§ WHAT TO PRODUCE
All pictures are to be skipped; retype only the lines from the top of the entries through the line with "Both Vieriling et", both included.

§ EXERCISE INPUT
*****

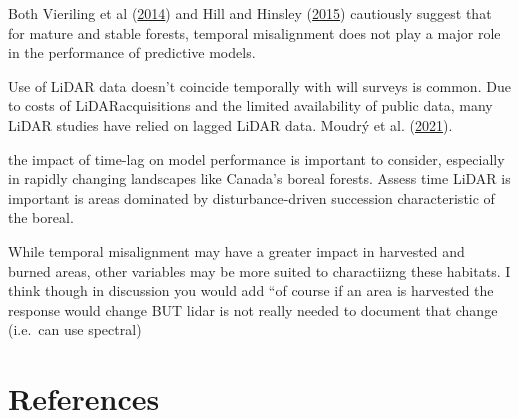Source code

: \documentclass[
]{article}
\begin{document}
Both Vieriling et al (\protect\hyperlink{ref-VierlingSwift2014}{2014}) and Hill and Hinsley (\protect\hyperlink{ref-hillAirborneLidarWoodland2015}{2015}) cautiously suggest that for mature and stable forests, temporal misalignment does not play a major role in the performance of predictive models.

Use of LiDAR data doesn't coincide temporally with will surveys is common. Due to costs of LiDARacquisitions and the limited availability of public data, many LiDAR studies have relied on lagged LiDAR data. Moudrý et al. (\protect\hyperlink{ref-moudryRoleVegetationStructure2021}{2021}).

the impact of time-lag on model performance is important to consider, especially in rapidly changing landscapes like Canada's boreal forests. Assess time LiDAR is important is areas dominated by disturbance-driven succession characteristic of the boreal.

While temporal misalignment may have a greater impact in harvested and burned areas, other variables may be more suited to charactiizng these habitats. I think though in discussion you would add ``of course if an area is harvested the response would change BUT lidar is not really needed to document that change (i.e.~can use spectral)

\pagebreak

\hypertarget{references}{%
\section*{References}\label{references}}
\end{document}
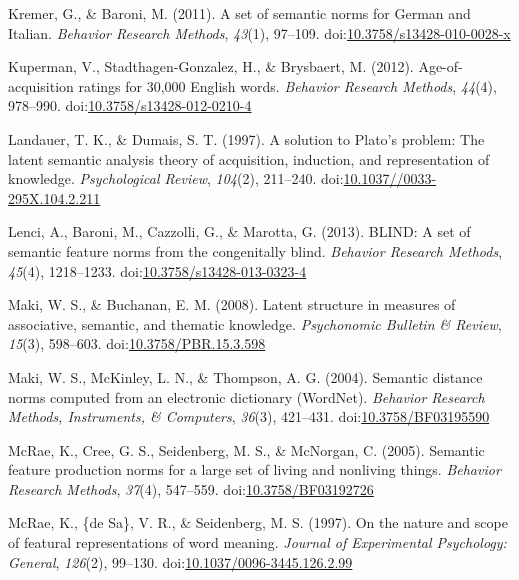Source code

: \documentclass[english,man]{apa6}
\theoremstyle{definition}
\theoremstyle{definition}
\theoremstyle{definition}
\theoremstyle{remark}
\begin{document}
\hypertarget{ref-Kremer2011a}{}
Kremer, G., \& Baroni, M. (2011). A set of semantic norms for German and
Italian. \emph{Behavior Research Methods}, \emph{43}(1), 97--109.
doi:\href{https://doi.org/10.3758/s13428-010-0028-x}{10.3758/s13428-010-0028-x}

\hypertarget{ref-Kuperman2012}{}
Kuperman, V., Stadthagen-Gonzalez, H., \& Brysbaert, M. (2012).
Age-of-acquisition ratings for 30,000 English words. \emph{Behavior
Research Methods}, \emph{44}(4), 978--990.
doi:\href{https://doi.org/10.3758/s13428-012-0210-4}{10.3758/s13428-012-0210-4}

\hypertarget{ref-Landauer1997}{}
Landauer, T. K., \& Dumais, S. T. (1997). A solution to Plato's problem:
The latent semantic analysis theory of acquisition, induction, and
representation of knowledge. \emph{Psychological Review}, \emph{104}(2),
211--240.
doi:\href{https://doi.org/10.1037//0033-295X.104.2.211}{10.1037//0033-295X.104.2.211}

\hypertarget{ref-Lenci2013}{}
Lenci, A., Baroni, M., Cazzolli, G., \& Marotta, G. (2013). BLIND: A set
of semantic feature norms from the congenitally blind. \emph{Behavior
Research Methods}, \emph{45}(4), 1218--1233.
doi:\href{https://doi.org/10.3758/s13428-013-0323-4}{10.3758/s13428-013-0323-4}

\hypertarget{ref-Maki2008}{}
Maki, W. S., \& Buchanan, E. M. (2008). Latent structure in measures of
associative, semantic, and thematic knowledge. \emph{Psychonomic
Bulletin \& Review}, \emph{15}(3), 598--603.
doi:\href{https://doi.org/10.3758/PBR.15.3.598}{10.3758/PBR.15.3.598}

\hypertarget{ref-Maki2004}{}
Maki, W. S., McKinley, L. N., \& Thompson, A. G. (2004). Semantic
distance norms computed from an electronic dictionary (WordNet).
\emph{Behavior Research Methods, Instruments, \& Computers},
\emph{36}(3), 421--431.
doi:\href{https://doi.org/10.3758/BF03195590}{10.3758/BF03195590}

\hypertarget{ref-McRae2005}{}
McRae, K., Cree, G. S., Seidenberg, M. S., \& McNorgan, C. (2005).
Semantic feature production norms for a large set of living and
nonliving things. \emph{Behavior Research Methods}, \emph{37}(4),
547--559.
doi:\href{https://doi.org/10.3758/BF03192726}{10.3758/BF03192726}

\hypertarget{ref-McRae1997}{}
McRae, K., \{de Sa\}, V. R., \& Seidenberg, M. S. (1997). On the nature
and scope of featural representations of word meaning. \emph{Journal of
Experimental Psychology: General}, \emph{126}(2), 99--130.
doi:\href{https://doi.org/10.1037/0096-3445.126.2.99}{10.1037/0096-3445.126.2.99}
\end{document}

*****

§ SOLUTION TO THIS PROBLEM
Source code

: \documentclass[
]{article}
\begin{document}
Both Vieriling et al (\protect\hyperlink{ref-VierlingSwift2014}{2014}) and Hill and Hinsley (\protect\hyperlink{ref-hillAirborneLidarWoodland2015}{2015}) cautiously suggest that for mature and stable forests, temporal misalignment does not play a major role in the performance of predictive models.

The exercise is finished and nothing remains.